À la tête d’un gouvernement composé majoritairement de femmes, laissant une large place aux personnalités politiques indépendantes, Gabriel Boric devient vendredi, à 36 ans, plus jeune président de l’histoire du Chili. Il a désormais quatre années pour répondre à ses promesses de campagne d’un État plus protecteur dans un pays très inégalitaire.
Il porte sur ses épaules le poids de la colère du mouvement social de 2019 et incarne l’espoir d’un nouveau modèle économique plus égalitaire : Gabriel Boric, 36 ans, assume, vendredi 11 mars, une délicate passation de pouvoir au Chili, la plus scrutée depuis le retour de la démocratie en 1990.
Dans un Chili “berceau du néolibéralisme en Amérique latine”, le nouveau président, élu en décembre face à l’extrême droite à la tête d’une coalition de gauche incluant le Parti communiste, a promis que ce sera aussi “son tombeau”.
Cet ancien président de la Fédération des étudiants de l’université du Chili (FECH) rêve de la mise en place d’un État-providence pour venir en aide aux classes moyennes endettées et de sortir le Chili du bas du classement des pays les plus inégalitaires de l’Organisation de coopération et de développement économiques (OCDE).

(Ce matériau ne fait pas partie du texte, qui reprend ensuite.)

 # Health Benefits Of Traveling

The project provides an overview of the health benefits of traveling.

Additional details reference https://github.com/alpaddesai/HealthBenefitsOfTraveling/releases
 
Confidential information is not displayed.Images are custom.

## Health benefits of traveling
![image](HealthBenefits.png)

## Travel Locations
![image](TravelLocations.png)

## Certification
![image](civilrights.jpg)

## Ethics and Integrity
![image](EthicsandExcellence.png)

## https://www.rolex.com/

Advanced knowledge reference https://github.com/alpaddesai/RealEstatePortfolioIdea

Il a promis une grande réforme fiscale pour faire participer les plus riches à son programme de meilleur accès à la santé, à l’éducation et à la création d’un nouveau système de retraite, aujourd’hui entièrement privés.

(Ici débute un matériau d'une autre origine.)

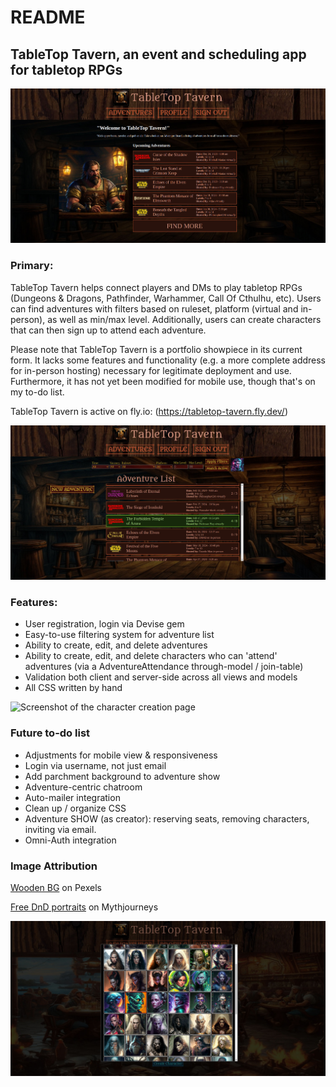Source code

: # README

## TableTop Tavern, an event and scheduling app for tabletop RPGs

![Screenshot of the intro page](https://github.com/Xenrathe/Rails-event_planner/blob/main/TTT-intro.jpg?raw=true)

### Primary:

TableTop Tavern helps connect players and DMs to play tabletop RPGs (Dungeons & Dragons, Pathfinder, Warhammer, Call Of Cthulhu, etc). Users can find adventures with filters based on ruleset, platform (virtual and in-person), as well as min/max level. Additionally, users can create characters that can then sign up to attend each adventure.

Please note that TableTop Tavern is a portfolio showpiece in its current form. It lacks some features and functionality (e.g. a more complete address for in-person hosting) necessary for legitimate deployment and use. Furthermore, it has not yet been modified for mobile use, though that's on my to-do list.

TableTop Tavern is active on fly.io: (https://tabletop-tavern.fly.dev/)

![Screenshot of the index page](https://github.com/Xenrathe/Rails-event_planner/blob/main/TTT-index.jpg?raw=true)

### Features:
* User registration, login via Devise gem
* Easy-to-use filtering system for adventure list
* Ability to create, edit, and delete adventures
* Ability to create, edit, and delete characters who can 'attend' adventures (via a AdventureAttendance through-model / join-table)
* Validation both client and server-side across all views and models
* All CSS written by hand
  
![Screenshot of the character creation page](https://github.com/Xenrathe/Rails-event_planner/blob/main/TTT-NewCharacter.png?raw=true)

### Future to-do list
* Adjustments for mobile view & responsiveness
* Login via username, not just email
* Add parchment background to adventure show
* Adventure-centric chatroom
* Auto-mailer integration
* Clean up / organize CSS
* Adventure SHOW (as creator): reserving seats, removing characters, inviting via email.
* Omni-Auth integration

### Image Attribution
<a href="https://www.pexels.com/photo/close-up-of-wooden-plank-326311/">Wooden BG</a> on Pexels

<a href="https://mythjourneys.com/gallery/dungeons-and-dragons/free-dnd-character-art/">Free DnD portraits</a> on Mythjourneys

![Screenshot of the avatar selection](https://github.com/Xenrathe/Rails-event_planner/blob/main/TTT-AvatarSelection.jpg?raw=true)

Mais ses désirs de changements radicaux au modèle économique néolibéral du Chili vont se heurter à une croissance quasi nulle à l’horizon 2023 et un Parlement qui n’est pas entièrement acquis à sa cause, même s’il s’engage a “plus de droits sociaux tout en restant fiscalement responsables”.
Un gouvernement majoritairement féminin
Pour mener à bien son dessein forgé sur les bancs de la faculté de droit et à la tête des manifestations étudiantes de 2011 “pour une éducation gratuite et de qualité”, Gabriel Boric s’est entouré de ses fidèles compagnons de lutte : Camila Vallejo, 33 ans, la nouvelle porte-parole du gouvernement, et Giorgio Jackson, 35 ans, nommé ministre chargé des Relations avec le Parlement.
Son gouvernement de 42 ans de moyenne d’âge majoritairement féminin (14 femmes sur les 24 ministres) comporte un tiers d’indépendants, dont le ministre clef de l’Économie et des Finances, le respecté ancien président de la Banque centrale Mario Marcel, 62 ans. L’annonce de sa nomination a rassuré les marchés qui avaient dégringolé au lendemain de la présidentielle.
Les postes régaliens de la Justice, de l’Intérieur et de la Défense seront tous dirigés par des femmes.
La portée symbolique de la nomination à la Défense de Maya Fernandez, 50 ans, petite-fille de l’ex-président socialiste Salvador Allende (1970-1973) renversé par le général Pinochet, est immense. Elle entend clore encore un peu plus les années de dictature revigorées par l’accession au second tour de José Antonio Kast, ouvertement admirateur de Pinochet.
Une ancienne employée de maison devenue syndicaliste, Luz Vidal, 48 ans, sera la nouvelle vice-ministre des Femmes et de l’Égalité des sexes, une nomination également symbolique dans un pays marqué par l’inégalité sociale où 1 % des Chiliens possèdent 25 % des richesses, selon une agence de l’ONU.
Une expérience politique limitée
Ce couronnement d’un changement générationnel dans la politique chilienne, Gabriel Boric dit l’avoir voulu en composant une “équipe de ministres menée par des personnes d’origines et de parcours divers, un gouvernement avec une majorité de femmes (…), intergénérationnel, avec une pluralité politique et des points de vue”.
La réalisation de son programme pourrait être facilitée par l’arrivée d’une nouvelle Constitution, si elle est validée par référendum. En cours de rédaction par une Assemblée constituante élue, elle doit remplacer celle élaborée sous la dictature d’Augusto Pinochet (1973-1990). C’était une des principales revendications du soulèvement social de 2019, dont Gabriel Boric est aujourd’hui l’héritier politique et dont il doit désormais satisfaire les attentes.
D’autres défis attendent le “gouvernement écologiste” que Gabriel Boric avait annoncé mi-janvier à un parterre de chefs d’entreprise. Les questions de sécurité publique, de migration clandestine et de tensions avec les communautés indigènes traînent depuis plus d’une décennie et, pour la plupart, se sont aggravées.
Des thématiques qui peuvent paralyser la dynamique sur laquelle s’inscrit ce début de mandature sous le signe de l’espoir que suscite la jeunesse de Gabriel Boric, tempéré toutefois par son expérience politique limitée. Car l’ancien syndicaliste n’a effectué que deux mandats de député, entre 2013 et 2021.